The Lebanese who shut down their shops, markets and banks in the principal cities in the Israel-occupied south were protesting the closure of the Awali River bridges, a precautionary measure taken by the Israel Defense Force following last Friday’s truck bomb attack on military headquarters in Tyre.

No incidents were reported apart from tire-burning in some village streets. The IDF did not intervene.
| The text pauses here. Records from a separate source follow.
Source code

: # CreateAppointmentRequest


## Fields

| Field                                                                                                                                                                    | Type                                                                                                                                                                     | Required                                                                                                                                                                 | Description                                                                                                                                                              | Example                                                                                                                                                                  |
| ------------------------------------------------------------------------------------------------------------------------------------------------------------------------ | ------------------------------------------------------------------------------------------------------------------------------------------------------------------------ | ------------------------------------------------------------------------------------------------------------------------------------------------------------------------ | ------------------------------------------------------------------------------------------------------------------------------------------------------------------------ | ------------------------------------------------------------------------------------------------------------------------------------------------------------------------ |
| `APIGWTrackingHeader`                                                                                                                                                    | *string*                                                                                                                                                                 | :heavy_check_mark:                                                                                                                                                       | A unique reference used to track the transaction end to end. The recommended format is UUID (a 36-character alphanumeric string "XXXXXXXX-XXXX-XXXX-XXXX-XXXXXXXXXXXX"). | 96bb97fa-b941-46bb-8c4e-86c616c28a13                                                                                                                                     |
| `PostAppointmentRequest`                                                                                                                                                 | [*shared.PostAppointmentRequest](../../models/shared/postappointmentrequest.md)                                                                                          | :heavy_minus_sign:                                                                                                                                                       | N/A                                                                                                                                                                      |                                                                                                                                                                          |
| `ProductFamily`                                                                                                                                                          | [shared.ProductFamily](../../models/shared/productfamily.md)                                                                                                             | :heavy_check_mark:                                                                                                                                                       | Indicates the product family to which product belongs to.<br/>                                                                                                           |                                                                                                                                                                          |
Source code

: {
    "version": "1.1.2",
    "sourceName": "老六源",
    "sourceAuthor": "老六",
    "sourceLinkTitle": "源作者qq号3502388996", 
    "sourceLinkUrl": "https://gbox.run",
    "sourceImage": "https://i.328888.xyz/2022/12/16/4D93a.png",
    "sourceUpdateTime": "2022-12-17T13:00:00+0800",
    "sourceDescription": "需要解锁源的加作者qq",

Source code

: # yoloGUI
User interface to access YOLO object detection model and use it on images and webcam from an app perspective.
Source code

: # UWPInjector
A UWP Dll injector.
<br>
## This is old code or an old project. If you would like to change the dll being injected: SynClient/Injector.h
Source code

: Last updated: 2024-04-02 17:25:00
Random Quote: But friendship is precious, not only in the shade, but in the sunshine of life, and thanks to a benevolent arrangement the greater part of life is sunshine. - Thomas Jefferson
The Awali bridges were partially reopened yesterday for pedestrian and limited vehicular traffic under tight security control.

POPULACE VENTS FRUSTRATION AND RAGE

On the West Bank, the populace was venting frustration and rage against the Syrian-backed attack on Palestine Liberation Organization chief Yasir Arafat who has been driven from his last strongholds in the refugee camps of northern Lebanon to the port area of Tripoli, Lebanon’s second largest city.

Arafat and his loyalists are clearly in trouble, outnumbered by PLO dissidents armed and controled by Syria. But he apparently has the overwhelming support of Palestinian on the West Bank. The Organization of Free Professionals in Beir Hanina and the Federation of Labor Unions, both important Palestinian bodies on the West Bank, called yesterday for a cease-fire in northern Lebanon and denounced Syrian intervention on the side of anti-Arafat elements.

A Shaab and Al Fajr, the two largest pro-PLO newspapers in East Jerusalem, condemned what they called “Syrian-Libyan aggression” in Tripoli. Another major Arabic newspaper, the conservative Al Kuds, compared the attacks on Arafat to the Sabra and Shatila refugee camps massacre in September, 1982.

The commercial strike in East Jerusalem was nearly total and several schools remained closed yesterday. A strike in Nablus was less successful. Israeli troops intervened there to curb stone-throwing youths. Stones also flew at Beir Zeit University and at the Daheishe refugee camp near Bethlehem where the Israeli authorities imposed a curfew.

Arab affairs experts contended that the general strike in south Lebanon was called by El Amal, the Shiite Moslem organization. Meanwhile, Israel kept a watchful eye on both Syria which mobilized its reserves yesterday and Tripoli where Arafat is under heavy Syrian artillery, mortar and rocket fire. Haaretz reported today that Egypt has plans to evacuate Arafat by sea and give him haven, with Israel’s tacit consent.

Beirut was quiet today after renewed fighting over the weekend in which one U.S. marine was wounded. About 200 marines left their headquarters in Beirut today and were ferried to American troop transports lying offshore. U.S. sources said they were to be repatriated and replaced by a fresh marine contingent.

ISRAEL AVOIDING EXACERBATING TENSIONS

Israel, for its part, has taken no action likely to add to the tensions in the region. Military authorities insisted that a call-up of reserves ordered yesterday was a limited exercise to test the efficiency of the mobilization machinery and had no warlike intentions.

Premier Yitzhak Shamir referred to the Syrian mobilization during a tour of south Lebanon today. Israel, he said, threatened nobody and nobody need fear Israel unless they have “hostile designs on us.” He said that as long as there was danger to Israel from Syria or PLO terrorists, Israel had no alternative but to remain in south Lebanon. Terrorist operations against Israel would only make the day of departure more distant, he warned.

“Whoever wants us to get out of Lebanon should take care to ensure quiet there and see to it that nobody raises a hand against Israeli soldiers,” Shamir said. “Only then can we talk to them, agree on security arrangements and return home.”